> [PROBLEM TO WORK ON]:
In the records below, find the line containing "необходимые числа будем добавлять к ответу." and the line containing "subject to change."; please repeat exactly the lines from one to the other, both included, and nothing more.

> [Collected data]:
+ + + +

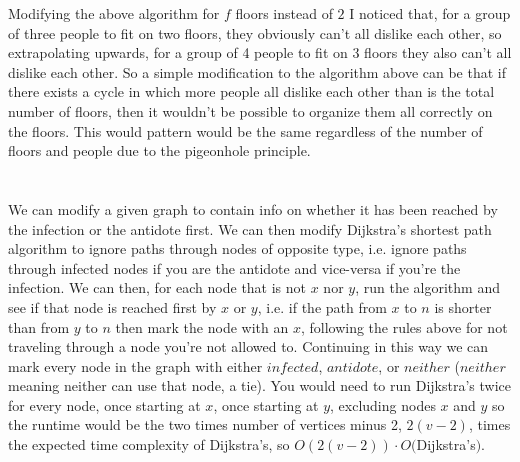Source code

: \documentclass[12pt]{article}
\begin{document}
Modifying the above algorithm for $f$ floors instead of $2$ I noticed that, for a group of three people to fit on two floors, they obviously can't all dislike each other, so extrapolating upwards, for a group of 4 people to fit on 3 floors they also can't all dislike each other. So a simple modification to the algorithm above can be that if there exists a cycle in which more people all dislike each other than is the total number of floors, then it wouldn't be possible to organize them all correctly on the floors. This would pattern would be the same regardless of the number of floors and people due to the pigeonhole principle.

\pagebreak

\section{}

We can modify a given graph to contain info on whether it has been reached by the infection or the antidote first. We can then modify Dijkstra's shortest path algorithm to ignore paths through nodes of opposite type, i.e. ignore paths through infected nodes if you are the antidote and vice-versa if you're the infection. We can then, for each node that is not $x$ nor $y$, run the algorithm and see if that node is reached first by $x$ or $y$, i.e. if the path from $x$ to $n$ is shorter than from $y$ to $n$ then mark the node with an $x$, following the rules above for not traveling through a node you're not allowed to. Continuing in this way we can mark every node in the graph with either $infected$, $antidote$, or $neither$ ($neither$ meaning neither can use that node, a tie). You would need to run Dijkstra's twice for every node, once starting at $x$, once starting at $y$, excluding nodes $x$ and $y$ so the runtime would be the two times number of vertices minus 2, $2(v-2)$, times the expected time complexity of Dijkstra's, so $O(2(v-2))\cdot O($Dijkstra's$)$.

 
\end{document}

+ + + +

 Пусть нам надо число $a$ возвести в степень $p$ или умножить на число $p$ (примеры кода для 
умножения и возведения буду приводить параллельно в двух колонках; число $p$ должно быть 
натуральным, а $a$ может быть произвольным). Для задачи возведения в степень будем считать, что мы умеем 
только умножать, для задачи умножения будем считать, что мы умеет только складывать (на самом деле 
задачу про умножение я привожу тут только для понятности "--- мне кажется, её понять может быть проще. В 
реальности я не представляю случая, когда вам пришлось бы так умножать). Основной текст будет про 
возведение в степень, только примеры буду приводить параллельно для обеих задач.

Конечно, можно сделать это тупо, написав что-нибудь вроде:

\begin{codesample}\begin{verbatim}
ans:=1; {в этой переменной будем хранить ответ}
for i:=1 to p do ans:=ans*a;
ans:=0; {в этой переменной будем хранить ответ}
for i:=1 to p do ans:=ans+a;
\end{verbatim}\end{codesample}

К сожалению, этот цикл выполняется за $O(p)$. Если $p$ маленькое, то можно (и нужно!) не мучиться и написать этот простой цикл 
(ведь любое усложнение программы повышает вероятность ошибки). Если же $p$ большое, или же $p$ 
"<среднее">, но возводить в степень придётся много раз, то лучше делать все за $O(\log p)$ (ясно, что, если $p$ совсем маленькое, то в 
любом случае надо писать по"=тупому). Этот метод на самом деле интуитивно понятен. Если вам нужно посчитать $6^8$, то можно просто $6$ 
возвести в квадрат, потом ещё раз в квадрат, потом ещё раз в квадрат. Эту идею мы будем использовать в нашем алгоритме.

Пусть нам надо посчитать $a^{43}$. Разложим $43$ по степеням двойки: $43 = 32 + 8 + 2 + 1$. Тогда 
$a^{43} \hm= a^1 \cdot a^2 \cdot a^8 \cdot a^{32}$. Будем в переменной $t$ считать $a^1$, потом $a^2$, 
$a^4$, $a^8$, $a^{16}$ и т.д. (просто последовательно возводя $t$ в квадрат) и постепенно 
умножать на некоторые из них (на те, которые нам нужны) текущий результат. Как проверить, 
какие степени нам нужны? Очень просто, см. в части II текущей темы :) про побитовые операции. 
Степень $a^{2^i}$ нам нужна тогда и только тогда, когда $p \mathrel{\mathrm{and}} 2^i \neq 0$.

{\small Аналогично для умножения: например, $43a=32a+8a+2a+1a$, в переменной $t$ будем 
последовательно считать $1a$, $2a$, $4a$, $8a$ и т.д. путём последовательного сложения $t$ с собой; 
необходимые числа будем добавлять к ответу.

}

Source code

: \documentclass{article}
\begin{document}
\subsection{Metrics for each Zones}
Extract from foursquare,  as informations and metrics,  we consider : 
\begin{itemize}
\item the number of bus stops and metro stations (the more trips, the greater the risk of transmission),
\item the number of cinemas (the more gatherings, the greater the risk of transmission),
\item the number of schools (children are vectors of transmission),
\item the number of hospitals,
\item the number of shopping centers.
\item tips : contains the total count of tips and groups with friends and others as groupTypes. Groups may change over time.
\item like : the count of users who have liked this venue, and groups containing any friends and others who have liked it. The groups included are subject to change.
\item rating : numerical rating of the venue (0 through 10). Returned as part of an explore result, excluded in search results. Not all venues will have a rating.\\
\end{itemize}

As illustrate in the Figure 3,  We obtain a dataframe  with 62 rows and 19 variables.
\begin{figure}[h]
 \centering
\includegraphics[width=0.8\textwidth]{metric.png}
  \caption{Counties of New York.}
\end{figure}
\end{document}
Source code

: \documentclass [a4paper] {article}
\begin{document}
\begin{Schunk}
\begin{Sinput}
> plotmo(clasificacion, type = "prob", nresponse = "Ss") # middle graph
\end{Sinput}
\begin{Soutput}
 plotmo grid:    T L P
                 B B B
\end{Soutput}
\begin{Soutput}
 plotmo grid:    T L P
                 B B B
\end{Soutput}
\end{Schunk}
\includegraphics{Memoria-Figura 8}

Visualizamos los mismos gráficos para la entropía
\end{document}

+ + + +

> [RESULT]:
необходимые числа будем добавлять к ответу.

}

Source code

: \documentclass{article}
\begin{document}
\subsection{Metrics for each Zones}
Extract from foursquare,  as informations and metrics,  we consider : 
\begin{itemize}
\item the number of bus stops and metro stations (the more trips, the greater the risk of transmission),
\item the number of cinemas (the more gatherings, the greater the risk of transmission),
\item the number of schools (children are vectors of transmission),
\item the number of hospitals,
\item the number of shopping centers.
\item tips : contains the total count of tips and groups with friends and others as groupTypes. Groups may change over time.
\item like : the count of users who have liked this venue, and groups containing any friends and others who have liked it. The groups included are subject to change.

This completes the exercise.